Racism in culture is a complex issue, and I don't know if we can rule so quickly on the effectiveness/ineffectiveness or government influence.
This is getting away from the topic significantly, but I wonder if there have ever been any studies done on the degree(s) of racism between countries that did attempt segregation by legislation (e.g. the U.S., South Africa) and those that didn't (I'm not sure, but I think Great Britain would fall into this category). The results could be quite interesting!
I'd be generally inclined to agree with you and I'd like to think I have strong libertarian leanings, but, I might have to ask: are you an anarchist?

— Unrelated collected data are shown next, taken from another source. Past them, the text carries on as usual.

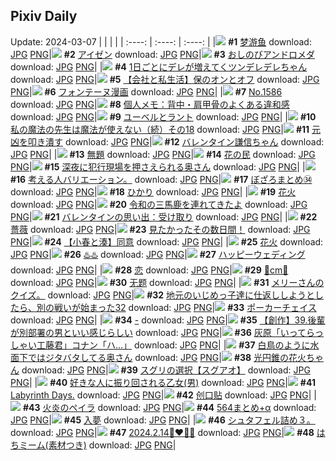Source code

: ## Pixiv Daily
Update: 2024-03-07
|      |      |      |
| :----: | :----: | :----: |
|![](https://pixiv.microyu.workers.dev/c/240x480/img-master/img/2024/03/05/00/32/27/116631274_p0_master1200.jpg) **#1** [梦游鱼](https://www.pixiv.net/artworks/116631274) download: [JPG](https://pixiv.microyu.workers.dev/img-original/img/2024/03/05/00/32/27/116631274_p0.jpg) [PNG](https://pixiv.microyu.workers.dev/img-original/img/2024/03/05/00/32/27/116631274_p0.png)|![](https://pixiv.microyu.workers.dev/c/240x480/img-master/img/2024/03/05/00/00/17/116629855_p0_master1200.jpg) **#2** [アイゼン](https://www.pixiv.net/artworks/116629855) download: [JPG](https://pixiv.microyu.workers.dev/img-original/img/2024/03/05/00/00/17/116629855_p0.jpg) [PNG](https://pixiv.microyu.workers.dev/img-original/img/2024/03/05/00/00/17/116629855_p0.png)|![](https://pixiv.microyu.workers.dev/c/240x480/img-master/img/2024/03/05/00/00/14/116629839_p0_master1200.jpg) **#3** [おしのびアンドロメダ](https://www.pixiv.net/artworks/116629839) download: [JPG](https://pixiv.microyu.workers.dev/img-original/img/2024/03/05/00/00/14/116629839_p0.jpg) [PNG](https://pixiv.microyu.workers.dev/img-original/img/2024/03/05/00/00/14/116629839_p0.png)|
|![](https://pixiv.microyu.workers.dev/c/240x480/img-master/img/2024/03/05/00/01/11/116630027_p0_master1200.jpg) **#4** [1日ごとにデレが増えてくツンデレデレちゃん](https://www.pixiv.net/artworks/116630027) download: [JPG](https://pixiv.microyu.workers.dev/img-original/img/2024/03/05/00/01/11/116630027_p0.jpg) [PNG](https://pixiv.microyu.workers.dev/img-original/img/2024/03/05/00/01/11/116630027_p0.png)|![](https://pixiv.microyu.workers.dev/c/240x480/img-master/img/2024/03/05/12/00/19/116640573_p0_master1200.jpg) **#5** [【会社と私生活】保のオンとオフ](https://www.pixiv.net/artworks/116640573) download: [JPG](https://pixiv.microyu.workers.dev/img-original/img/2024/03/05/12/00/19/116640573_p0.jpg) [PNG](https://pixiv.microyu.workers.dev/img-original/img/2024/03/05/12/00/19/116640573_p0.png)|![](https://pixiv.microyu.workers.dev/c/240x480/img-master/img/2024/03/05/00/13/47/116630596_p0_master1200.jpg) **#6** [フォンテーヌ漫画](https://www.pixiv.net/artworks/116630596) download: [JPG](https://pixiv.microyu.workers.dev/img-original/img/2024/03/05/00/13/47/116630596_p0.jpg) [PNG](https://pixiv.microyu.workers.dev/img-original/img/2024/03/05/00/13/47/116630596_p0.png)|
|![](https://pixiv.microyu.workers.dev/c/240x480/img-master/img/2024/03/05/00/00/14/116629836_p0_master1200.jpg) **#7** [No.1586](https://www.pixiv.net/artworks/116629836) download: [JPG](https://pixiv.microyu.workers.dev/img-original/img/2024/03/05/00/00/14/116629836_p0.jpg) [PNG](https://pixiv.microyu.workers.dev/img-original/img/2024/03/05/00/00/14/116629836_p0.png)|![](https://pixiv.microyu.workers.dev/c/240x480/img-master/img/2024/03/05/06/00/04/116636255_p0_master1200.jpg) **#8** [個人メモ：背中・肩甲骨のよくある違和感](https://www.pixiv.net/artworks/116636255) download: [JPG](https://pixiv.microyu.workers.dev/img-original/img/2024/03/05/06/00/04/116636255_p0.jpg) [PNG](https://pixiv.microyu.workers.dev/img-original/img/2024/03/05/06/00/04/116636255_p0.png)|![](https://pixiv.microyu.workers.dev/c/240x480/img-master/img/2024/03/05/14/06/01/116642477_p0_master1200.jpg) **#9** [ユーベルとラント](https://www.pixiv.net/artworks/116642477) download: [JPG](https://pixiv.microyu.workers.dev/img-original/img/2024/03/05/14/06/01/116642477_p0.jpg) [PNG](https://pixiv.microyu.workers.dev/img-original/img/2024/03/05/14/06/01/116642477_p0.png)|
|![](https://pixiv.microyu.workers.dev/c/240x480/img-master/img/2024/03/06/00/01/46/116657557_p0_master1200.jpg) **#10** [私の魔法の先生は魔法が使えない（続）その18](https://www.pixiv.net/artworks/116657557) download: [JPG](https://pixiv.microyu.workers.dev/img-original/img/2024/03/06/00/01/46/116657557_p0.jpg) [PNG](https://pixiv.microyu.workers.dev/img-original/img/2024/03/06/00/01/46/116657557_p0.png)|![](https://pixiv.microyu.workers.dev/c/240x480/img-master/img/2024/03/05/17/47/26/116646153_p0_master1200.jpg) **#11** [元凶を叩き潰す](https://www.pixiv.net/artworks/116646153) download: [JPG](https://pixiv.microyu.workers.dev/img-original/img/2024/03/05/17/47/26/116646153_p0.jpg) [PNG](https://pixiv.microyu.workers.dev/img-original/img/2024/03/05/17/47/26/116646153_p0.png)|![](https://pixiv.microyu.workers.dev/c/240x480/img-master/img/2024/03/05/00/24/05/116630966_p0_master1200.jpg) **#12** [バレンタイン謙信ちゃん](https://www.pixiv.net/artworks/116630966) download: [JPG](https://pixiv.microyu.workers.dev/img-original/img/2024/03/05/00/24/05/116630966_p0.jpg) [PNG](https://pixiv.microyu.workers.dev/img-original/img/2024/03/05/00/24/05/116630966_p0.png)|
|![](https://pixiv.microyu.workers.dev/c/240x480/img-master/img/2024/03/05/00/00/17/116629852_p0_master1200.jpg) **#13** [無題](https://www.pixiv.net/artworks/116629852) download: [JPG](https://pixiv.microyu.workers.dev/img-original/img/2024/03/05/00/00/17/116629852_p0.jpg) [PNG](https://pixiv.microyu.workers.dev/img-original/img/2024/03/05/00/00/17/116629852_p0.png)|![](https://pixiv.microyu.workers.dev/c/240x480/img-master/img/2024/03/06/21/11/48/116679287_p0_master1200.jpg) **#14** [花の民](https://www.pixiv.net/artworks/116679287) download: [JPG](https://pixiv.microyu.workers.dev/img-original/img/2024/03/06/21/11/48/116679287_p0.jpg) [PNG](https://pixiv.microyu.workers.dev/img-original/img/2024/03/06/21/11/48/116679287_p0.png)|![](https://pixiv.microyu.workers.dev/c/240x480/img-master/img/2024/03/05/00/01/38/116630063_p0_master1200.jpg) **#15** [深夜に犯行現場を押さえられる奥さん](https://www.pixiv.net/artworks/116630063) download: [JPG](https://pixiv.microyu.workers.dev/img-original/img/2024/03/05/00/01/38/116630063_p0.jpg) [PNG](https://pixiv.microyu.workers.dev/img-original/img/2024/03/05/00/01/38/116630063_p0.png)|
|![](https://pixiv.microyu.workers.dev/c/240x480/img-master/img/2024/03/06/06/45/53/116663846_p0_master1200.jpg) **#16** [考える人バリエーション。](https://www.pixiv.net/artworks/116663846) download: [JPG](https://pixiv.microyu.workers.dev/img-original/img/2024/03/06/06/45/53/116663846_p0.jpg) [PNG](https://pixiv.microyu.workers.dev/img-original/img/2024/03/06/06/45/53/116663846_p0.png)|![](https://pixiv.microyu.workers.dev/c/240x480/img-master/img/2024/03/05/02/57/37/116634305_p0_master1200.jpg) **#17** [ぼざろまとめ㉞](https://www.pixiv.net/artworks/116634305) download: [JPG](https://pixiv.microyu.workers.dev/img-original/img/2024/03/05/02/57/37/116634305_p0.jpg) [PNG](https://pixiv.microyu.workers.dev/img-original/img/2024/03/05/02/57/37/116634305_p0.png)|![](https://pixiv.microyu.workers.dev/c/240x480/img-master/img/2024/03/06/07/17/45/116664329_p0_master1200.jpg) **#18** [ひかり](https://www.pixiv.net/artworks/116664329) download: [JPG](https://pixiv.microyu.workers.dev/img-original/img/2024/03/06/07/17/45/116664329_p0.jpg) [PNG](https://pixiv.microyu.workers.dev/img-original/img/2024/03/06/07/17/45/116664329_p0.png)|
|![](https://pixiv.microyu.workers.dev/c/240x480/img-master/img/2024/03/05/17/38/53/116645978_p0_master1200.jpg) **#19** [花火](https://www.pixiv.net/artworks/116645978) download: [JPG](https://pixiv.microyu.workers.dev/img-original/img/2024/03/05/17/38/53/116645978_p0.jpg) [PNG](https://pixiv.microyu.workers.dev/img-original/img/2024/03/05/17/38/53/116645978_p0.png)|![](https://pixiv.microyu.workers.dev/c/240x480/img-master/img/2024/03/06/00/21/14/116658301_p0_master1200.jpg) **#20** [令和の三馬鹿を連れてきたよ](https://www.pixiv.net/artworks/116658301) download: [JPG](https://pixiv.microyu.workers.dev/img-original/img/2024/03/06/00/21/14/116658301_p0.jpg) [PNG](https://pixiv.microyu.workers.dev/img-original/img/2024/03/06/00/21/14/116658301_p0.png)|![](https://pixiv.microyu.workers.dev/c/240x480/img-master/img/2024/03/05/00/00/11/116629817_p0_master1200.jpg) **#21** [バレンタインの思い出：受け取り](https://www.pixiv.net/artworks/116629817) download: [JPG](https://pixiv.microyu.workers.dev/img-original/img/2024/03/05/00/00/11/116629817_p0.jpg) [PNG](https://pixiv.microyu.workers.dev/img-original/img/2024/03/05/00/00/11/116629817_p0.png)|
|![](https://pixiv.microyu.workers.dev/c/240x480/img-master/img/2024/03/05/00/00/08/116629798_p0_master1200.jpg) **#22** [薔薇](https://www.pixiv.net/artworks/116629798) download: [JPG](https://pixiv.microyu.workers.dev/img-original/img/2024/03/05/00/00/08/116629798_p0.jpg) [PNG](https://pixiv.microyu.workers.dev/img-original/img/2024/03/05/00/00/08/116629798_p0.png)|![](https://pixiv.microyu.workers.dev/c/240x480/img-master/img/2024/03/06/13/05/25/116669009_p0_master1200.jpg) **#23** [見たかったその数日間！](https://www.pixiv.net/artworks/116669009) download: [JPG](https://pixiv.microyu.workers.dev/img-original/img/2024/03/06/13/05/25/116669009_p0.jpg) [PNG](https://pixiv.microyu.workers.dev/img-original/img/2024/03/06/13/05/25/116669009_p0.png)|![](https://pixiv.microyu.workers.dev/c/240x480/img-master/img/2024/03/05/14/07/23/116642506_p0_master1200.jpg) **#24** [【小春と湊】同意](https://www.pixiv.net/artworks/116642506) download: [JPG](https://pixiv.microyu.workers.dev/img-original/img/2024/03/05/14/07/23/116642506_p0.jpg) [PNG](https://pixiv.microyu.workers.dev/img-original/img/2024/03/05/14/07/23/116642506_p0.png)|
|![](https://pixiv.microyu.workers.dev/c/240x480/img-master/img/2024/03/05/02/55/33/116634284_p0_master1200.jpg) **#25** [花火](https://www.pixiv.net/artworks/116634284) download: [JPG](https://pixiv.microyu.workers.dev/img-original/img/2024/03/05/02/55/33/116634284_p0.jpg) [PNG](https://pixiv.microyu.workers.dev/img-original/img/2024/03/05/02/55/33/116634284_p0.png)|![](https://pixiv.microyu.workers.dev/c/240x480/img-master/img/2024/03/05/00/00/04/116629771_p0_master1200.jpg) **#26** [♨️♨️](https://www.pixiv.net/artworks/116629771) download: [JPG](https://pixiv.microyu.workers.dev/img-original/img/2024/03/05/00/00/04/116629771_p0.jpg) [PNG](https://pixiv.microyu.workers.dev/img-original/img/2024/03/05/00/00/04/116629771_p0.png)|![](https://pixiv.microyu.workers.dev/c/240x480/img-master/img/2024/03/06/17/47/32/116673635_p0_master1200.jpg) **#27** [ハッピーウェディング](https://www.pixiv.net/artworks/116673635) download: [JPG](https://pixiv.microyu.workers.dev/img-original/img/2024/03/06/17/47/32/116673635_p0.jpg) [PNG](https://pixiv.microyu.workers.dev/img-original/img/2024/03/06/17/47/32/116673635_p0.png)|
|![](https://pixiv.microyu.workers.dev/c/240x480/img-master/img/2024/03/05/00/00/04/116629766_p0_master1200.jpg) **#28** [恋](https://www.pixiv.net/artworks/116629766) download: [JPG](https://pixiv.microyu.workers.dev/img-original/img/2024/03/05/00/00/04/116629766_p0.jpg) [PNG](https://pixiv.microyu.workers.dev/img-original/img/2024/03/05/00/00/04/116629766_p0.png)|![](https://pixiv.microyu.workers.dev/c/240x480/img-master/img/2024/03/05/20/54/26/116651047_p0_master1200.jpg) **#29** [💖cm💖](https://www.pixiv.net/artworks/116651047) download: [JPG](https://pixiv.microyu.workers.dev/img-original/img/2024/03/05/20/54/26/116651047_p0.jpg) [PNG](https://pixiv.microyu.workers.dev/img-original/img/2024/03/05/20/54/26/116651047_p0.png)|![](https://pixiv.microyu.workers.dev/c/240x480/img-master/img/2024/03/06/12/02/12/116668063_p0_master1200.jpg) **#30** [无题](https://www.pixiv.net/artworks/116668063) download: [JPG](https://pixiv.microyu.workers.dev/img-original/img/2024/03/06/12/02/12/116668063_p0.jpg) [PNG](https://pixiv.microyu.workers.dev/img-original/img/2024/03/06/12/02/12/116668063_p0.png)|
|![](https://pixiv.microyu.workers.dev/c/240x480/img-master/img/2024/03/05/23/00/33/116655305_p0_master1200.jpg) **#31** [メリーさんのクイズ。](https://www.pixiv.net/artworks/116655305) download: [JPG](https://pixiv.microyu.workers.dev/img-original/img/2024/03/05/23/00/33/116655305_p0.jpg) [PNG](https://pixiv.microyu.workers.dev/img-original/img/2024/03/05/23/00/33/116655305_p0.png)|![](https://pixiv.microyu.workers.dev/c/240x480/img-master/img/2024/03/05/11/07/57/116639847_p0_master1200.jpg) **#32** [地元のいじめっ子達に仕返ししようとしたら、別の戦いが始まった32](https://www.pixiv.net/artworks/116639847) download: [JPG](https://pixiv.microyu.workers.dev/img-original/img/2024/03/05/11/07/57/116639847_p0.jpg) [PNG](https://pixiv.microyu.workers.dev/img-original/img/2024/03/05/11/07/57/116639847_p0.png)|![](https://pixiv.microyu.workers.dev/c/240x480/img-master/img/2024/03/06/00/00/23/116657374_p0_master1200.jpg) **#33** [ポーカーチェイス](https://www.pixiv.net/artworks/116657374) download: [JPG](https://pixiv.microyu.workers.dev/img-original/img/2024/03/06/00/00/23/116657374_p0.jpg) [PNG](https://pixiv.microyu.workers.dev/img-original/img/2024/03/06/00/00/23/116657374_p0.png)|
|![](https://pixiv.microyu.workers.dev/c/240x480/img-master/img/2024/03/06/00/20/46/116658293_p0_master1200.jpg) **#34** [-](https://www.pixiv.net/artworks/116658293) download: [JPG](https://pixiv.microyu.workers.dev/img-original/img/2024/03/06/00/20/46/116658293_p0.jpg) [PNG](https://pixiv.microyu.workers.dev/img-original/img/2024/03/06/00/20/46/116658293_p0.png)|![](https://pixiv.microyu.workers.dev/c/240x480/img-master/img/2024/03/06/00/01/27/116657533_p0_master1200.jpg) **#35** [【創作】39.後輩が別部署の男といい感じらしい](https://www.pixiv.net/artworks/116657533) download: [JPG](https://pixiv.microyu.workers.dev/img-original/img/2024/03/06/00/01/27/116657533_p0.jpg) [PNG](https://pixiv.microyu.workers.dev/img-original/img/2024/03/06/00/01/27/116657533_p0.png)|![](https://pixiv.microyu.workers.dev/c/240x480/img-master/img/2024/03/05/17/02/14/116645276_p0_master1200.jpg) **#36** [灰原「いってらっしゃい工藤君」コナン「ハ…」](https://www.pixiv.net/artworks/116645276) download: [JPG](https://pixiv.microyu.workers.dev/img-original/img/2024/03/05/17/02/14/116645276_p0.jpg) [PNG](https://pixiv.microyu.workers.dev/img-original/img/2024/03/05/17/02/14/116645276_p0.png)|
|![](https://pixiv.microyu.workers.dev/c/240x480/img-master/img/2024/03/06/00/04/34/116657699_p0_master1200.jpg) **#37** [白鳥のように水面下ではジタバタしてる奥さん](https://www.pixiv.net/artworks/116657699) download: [JPG](https://pixiv.microyu.workers.dev/img-original/img/2024/03/06/00/04/34/116657699_p0.jpg) [PNG](https://pixiv.microyu.workers.dev/img-original/img/2024/03/06/00/04/34/116657699_p0.png)|![](https://pixiv.microyu.workers.dev/c/240x480/img-master/img/2024/03/06/08/27/18/116652257_p0_master1200.jpg) **#38** [光円錐の花火ちゃん](https://www.pixiv.net/artworks/116652257) download: [JPG](https://pixiv.microyu.workers.dev/img-original/img/2024/03/06/08/27/18/116652257_p0.jpg) [PNG](https://pixiv.microyu.workers.dev/img-original/img/2024/03/06/08/27/18/116652257_p0.png)|![](https://pixiv.microyu.workers.dev/c/240x480/img-master/img/2024/03/05/21/13/58/116651732_p0_master1200.jpg) **#39** [スグリの選択【スグアオ】](https://www.pixiv.net/artworks/116651732) download: [JPG](https://pixiv.microyu.workers.dev/img-original/img/2024/03/05/21/13/58/116651732_p0.jpg) [PNG](https://pixiv.microyu.workers.dev/img-original/img/2024/03/05/21/13/58/116651732_p0.png)|
|![](https://pixiv.microyu.workers.dev/c/240x480/img-master/img/2024/03/06/00/01/13/116657510_p0_master1200.jpg) **#40** [好きな人に振り回される乙女(男)](https://www.pixiv.net/artworks/116657510) download: [JPG](https://pixiv.microyu.workers.dev/img-original/img/2024/03/06/00/01/13/116657510_p0.jpg) [PNG](https://pixiv.microyu.workers.dev/img-original/img/2024/03/06/00/01/13/116657510_p0.png)|![](https://pixiv.microyu.workers.dev/c/240x480/img-master/img/2024/03/05/20/01/27/116649505_p0_master1200.jpg) **#41** [Labyrinth Days.](https://www.pixiv.net/artworks/116649505) download: [JPG](https://pixiv.microyu.workers.dev/img-original/img/2024/03/05/20/01/27/116649505_p0.jpg) [PNG](https://pixiv.microyu.workers.dev/img-original/img/2024/03/05/20/01/27/116649505_p0.png)|![](https://pixiv.microyu.workers.dev/c/240x480/img-master/img/2024/03/06/11/30/04/116667477_p0_master1200.jpg) **#42** [创口贴](https://www.pixiv.net/artworks/116667477) download: [JPG](https://pixiv.microyu.workers.dev/img-original/img/2024/03/06/11/30/04/116667477_p0.jpg) [PNG](https://pixiv.microyu.workers.dev/img-original/img/2024/03/06/11/30/04/116667477_p0.png)|
|![](https://pixiv.microyu.workers.dev/c/240x480/img-master/img/2024/03/05/00/00/08/116629795_p0_master1200.jpg) **#43** [火炎のペイラ](https://www.pixiv.net/artworks/116629795) download: [JPG](https://pixiv.microyu.workers.dev/img-original/img/2024/03/05/00/00/08/116629795_p0.jpg) [PNG](https://pixiv.microyu.workers.dev/img-original/img/2024/03/05/00/00/08/116629795_p0.png)|![](https://pixiv.microyu.workers.dev/c/240x480/img-master/img/2024/03/05/14/47/17/116643047_p0_master1200.jpg) **#44** [564まとめ+α](https://www.pixiv.net/artworks/116643047) download: [JPG](https://pixiv.microyu.workers.dev/img-original/img/2024/03/05/14/47/17/116643047_p0.jpg) [PNG](https://pixiv.microyu.workers.dev/img-original/img/2024/03/05/14/47/17/116643047_p0.png)|![](https://pixiv.microyu.workers.dev/c/240x480/img-master/img/2024/03/05/04/31/16/116635351_p0_master1200.jpg) **#45** [入夢](https://www.pixiv.net/artworks/116635351) download: [JPG](https://pixiv.microyu.workers.dev/img-original/img/2024/03/05/04/31/16/116635351_p0.jpg) [PNG](https://pixiv.microyu.workers.dev/img-original/img/2024/03/05/04/31/16/116635351_p0.png)|
|![](https://pixiv.microyu.workers.dev/c/240x480/img-master/img/2024/03/06/04/47/28/116662723_p0_master1200.jpg) **#46** [シュタフェル詰め３。](https://www.pixiv.net/artworks/116662723) download: [JPG](https://pixiv.microyu.workers.dev/img-original/img/2024/03/06/04/47/28/116662723_p0.jpg) [PNG](https://pixiv.microyu.workers.dev/img-original/img/2024/03/06/04/47/28/116662723_p0.png)|![](https://pixiv.microyu.workers.dev/c/240x480/img-master/img/2024/03/05/18/17/30/116646877_p0_master1200.jpg) **#47** [2024.2.14👩‍❤️‍💋‍👩](https://www.pixiv.net/artworks/116646877) download: [JPG](https://pixiv.microyu.workers.dev/img-original/img/2024/03/05/18/17/30/116646877_p0.jpg) [PNG](https://pixiv.microyu.workers.dev/img-original/img/2024/03/05/18/17/30/116646877_p0.png)|![](https://pixiv.microyu.workers.dev/c/240x480/img-master/img/2024/03/06/12/06/31/116668135_p0_master1200.jpg) **#48** [はちミーム(素材つき)](https://www.pixiv.net/artworks/116668135) download: [JPG](https://pixiv.microyu.workers.dev/img-original/img/2024/03/06/12/06/31/116668135_p0.jpg) [PNG](https://pixiv.microyu.workers.dev/img-original/img/2024/03/06/12/06/31/116668135_p0.png)|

Very observant of you. I am practically an anarchist in my political leanings (and yes, not like the skateboard anarchists. On the American scale of political ideologies, with totalitarianism on the far left and the absence of any form of government on the far right - the very definition of anarchy - I tend to be much further to the right than most of the mainstream). However, I'm also somewhat of a realist, too. Like communism, anarchy is one of those "looks good on paper" ideologies that tends to fall apart one human nature is applied. If everyone were nice to each other and left everyone else alone, it would be great! But the real world doesn't work that way. I believe that, in order for society to function, there needs to be some sort of guidepost to indicate what constitutes as "right" or "good," and what constitutes "wrong," or "evil." I don't believe humanity is advanced (evolved?) enough to come up with these on their own.
What do you think are the parameters of government powers? What's the point of having a government? What should they be allowed to do, and why should they have the controls they have?
And more importantly, is one of the government mandates to protect people and their rights from other people?
Now this is getting into complicated territory and possibly straying from the original topic. In terms of the Federal government, I see that there are basically four functions.
1) Border security. Maintain a standing army in order to protect and defend the people of the nation from foreign invaders. (As you can expect, I think our current government has fallen off severely in their diligence of this, and has done so for several administrations.)
2) Maintain the means of transportation for interstate commerce. (The Interstate system.)
3) Have some sort of investigative force for crimes that cross state lines. (I think the FBI does this well - this is a deviation from some of the founding principles, but I think it may be necessary because of the way that crime has evolved so much over the decades. Prosecution should still take place within state boundaries, though).
4) Represent the citizens of the United States in terms of international relations. Note that this does NOT mean serve as the world's police force! If a country isn't actively attacking us, there is no reason why our U.S. forces should be there.
In terms of coming up with the taxes to pay for this, I strongly favor a flat tax - everyone pays the same percentage, regardless of income. That's it. No loopholes, no complicated tax laws and no exemptions (I'm still on the fence about whether or not businesses should pay taxes, too). Anything beyond these duties should be left up to the individual states.